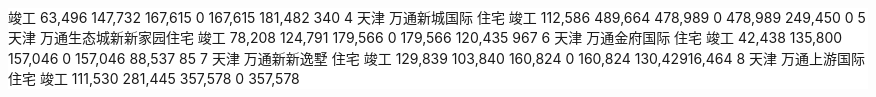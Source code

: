 竣工
63,496
147,732
167,615
0
167,615
181,482
340
4
天津
万通新城国际
住宅
竣工
112,586
489,664
478,989
0
478,989
249,450
0
5
天津
万通生态城新新家园住宅
竣工
78,208
124,791
179,566
0
179,566
120,435
967
6
天津
万通金府国际
住宅
竣工
42,438
135,800
157,046
0
157,046
88,537
85
7
天津
万通新新逸墅
住宅
竣工
129,839
103,840
160,824
0
160,824
130,42916,464
8
天津
万通上游国际
住宅
竣工
111,530
281,445
357,578
0
357,578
________________
▶ _Directions for this task_: Give back the data exactly. Pictures stay out.

▶ _Answer to this problem_:
Source code

: 竣工
63,496
147,732
167,615
0
167,615
181,482
340
4
天津
万通新城国际
住宅
竣工
112,586
489,664
478,989
0
478,989
249,450
0
5
天津
万通生态城新新家园住宅
竣工
78,208
124,791
179,566
0
179,566
120,435
967
6
天津
万通金府国际
住宅
竣工
42,438
135,800
157,046
0
157,046
88,537
85
7
天津
万通新新逸墅
住宅
竣工
129,839
103,840
160,824
0
160,824
130,42916,464
8
天津
万通上游国际
住宅
竣工
111,530
281,445
357,578
0
357,578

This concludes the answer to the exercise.